**Task details**
In the entries that follow, find every line containing "label" and copy it.

**Materials provided**
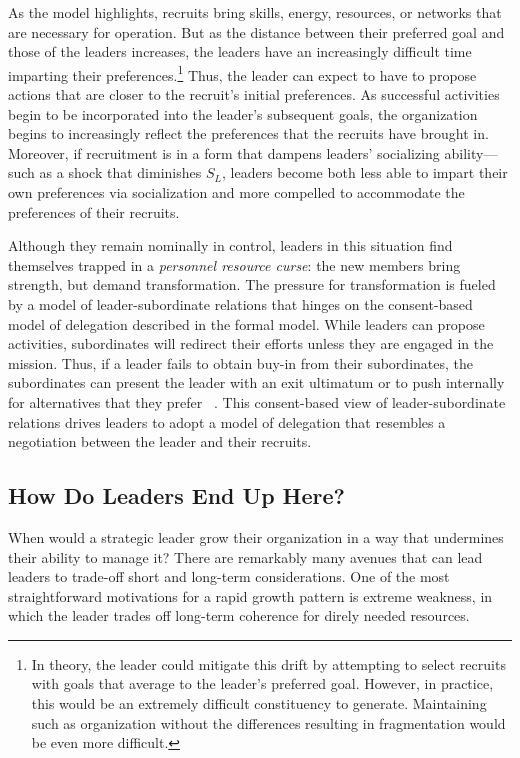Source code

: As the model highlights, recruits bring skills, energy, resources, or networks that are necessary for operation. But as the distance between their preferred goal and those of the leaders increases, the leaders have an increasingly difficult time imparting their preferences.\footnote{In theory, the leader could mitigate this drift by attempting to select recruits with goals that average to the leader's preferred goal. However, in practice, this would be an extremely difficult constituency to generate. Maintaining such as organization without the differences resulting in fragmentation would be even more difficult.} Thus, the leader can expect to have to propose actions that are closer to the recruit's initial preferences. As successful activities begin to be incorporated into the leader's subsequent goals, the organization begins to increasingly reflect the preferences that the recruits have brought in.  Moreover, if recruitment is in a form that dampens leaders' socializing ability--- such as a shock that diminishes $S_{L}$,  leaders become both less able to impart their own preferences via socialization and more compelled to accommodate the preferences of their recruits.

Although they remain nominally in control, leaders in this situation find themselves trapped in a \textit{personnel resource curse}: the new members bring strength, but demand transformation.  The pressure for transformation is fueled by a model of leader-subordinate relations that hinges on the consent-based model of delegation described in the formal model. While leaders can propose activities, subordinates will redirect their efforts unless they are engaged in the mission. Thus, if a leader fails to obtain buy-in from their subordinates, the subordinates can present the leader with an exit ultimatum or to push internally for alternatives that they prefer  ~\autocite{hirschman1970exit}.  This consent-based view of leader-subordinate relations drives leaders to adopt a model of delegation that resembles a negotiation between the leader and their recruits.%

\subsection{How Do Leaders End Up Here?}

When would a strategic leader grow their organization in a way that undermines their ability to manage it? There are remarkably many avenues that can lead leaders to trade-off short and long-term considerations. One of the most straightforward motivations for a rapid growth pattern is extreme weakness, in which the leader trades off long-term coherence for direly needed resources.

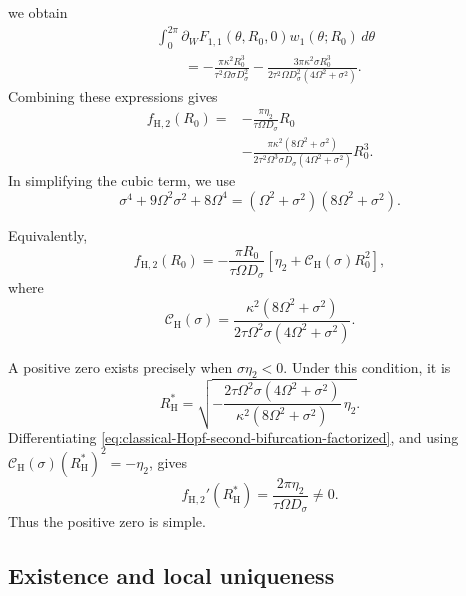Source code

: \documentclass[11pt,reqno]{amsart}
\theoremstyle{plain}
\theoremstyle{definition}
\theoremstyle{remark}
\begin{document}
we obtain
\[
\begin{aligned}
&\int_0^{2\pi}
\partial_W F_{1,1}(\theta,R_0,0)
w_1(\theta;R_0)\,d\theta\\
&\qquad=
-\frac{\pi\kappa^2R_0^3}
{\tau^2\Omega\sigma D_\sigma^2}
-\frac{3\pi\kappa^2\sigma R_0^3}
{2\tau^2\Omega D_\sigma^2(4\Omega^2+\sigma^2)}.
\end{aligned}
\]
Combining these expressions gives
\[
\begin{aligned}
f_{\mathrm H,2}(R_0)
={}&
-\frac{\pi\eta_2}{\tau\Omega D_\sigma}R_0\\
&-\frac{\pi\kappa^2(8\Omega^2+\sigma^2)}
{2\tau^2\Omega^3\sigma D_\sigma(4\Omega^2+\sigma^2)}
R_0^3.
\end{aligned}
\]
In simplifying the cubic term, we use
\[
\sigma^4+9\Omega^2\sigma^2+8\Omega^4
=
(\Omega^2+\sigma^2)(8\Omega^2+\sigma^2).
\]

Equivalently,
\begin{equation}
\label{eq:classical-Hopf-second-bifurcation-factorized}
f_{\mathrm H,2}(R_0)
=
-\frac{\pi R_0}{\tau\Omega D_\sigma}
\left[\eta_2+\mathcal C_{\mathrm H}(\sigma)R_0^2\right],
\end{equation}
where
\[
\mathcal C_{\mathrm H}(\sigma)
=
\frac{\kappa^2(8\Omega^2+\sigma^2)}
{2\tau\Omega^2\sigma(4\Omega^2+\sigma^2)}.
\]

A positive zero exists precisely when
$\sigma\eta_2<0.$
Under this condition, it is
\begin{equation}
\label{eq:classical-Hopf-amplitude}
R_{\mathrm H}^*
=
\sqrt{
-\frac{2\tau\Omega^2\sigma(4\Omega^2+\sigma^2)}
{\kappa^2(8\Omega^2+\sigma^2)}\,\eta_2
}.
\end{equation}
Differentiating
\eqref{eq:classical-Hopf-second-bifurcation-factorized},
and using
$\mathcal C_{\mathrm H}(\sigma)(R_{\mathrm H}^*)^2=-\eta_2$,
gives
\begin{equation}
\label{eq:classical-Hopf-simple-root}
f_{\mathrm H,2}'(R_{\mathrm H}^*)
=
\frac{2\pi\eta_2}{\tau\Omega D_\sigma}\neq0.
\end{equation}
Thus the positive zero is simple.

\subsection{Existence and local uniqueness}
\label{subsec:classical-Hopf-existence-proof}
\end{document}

**Finished exercise**
\label{eq:classical-Hopf-second-bifurcation-factorized}
\label{eq:classical-Hopf-amplitude}
\label{eq:classical-Hopf-simple-root}
\label{subsec:classical-Hopf-existence-proof}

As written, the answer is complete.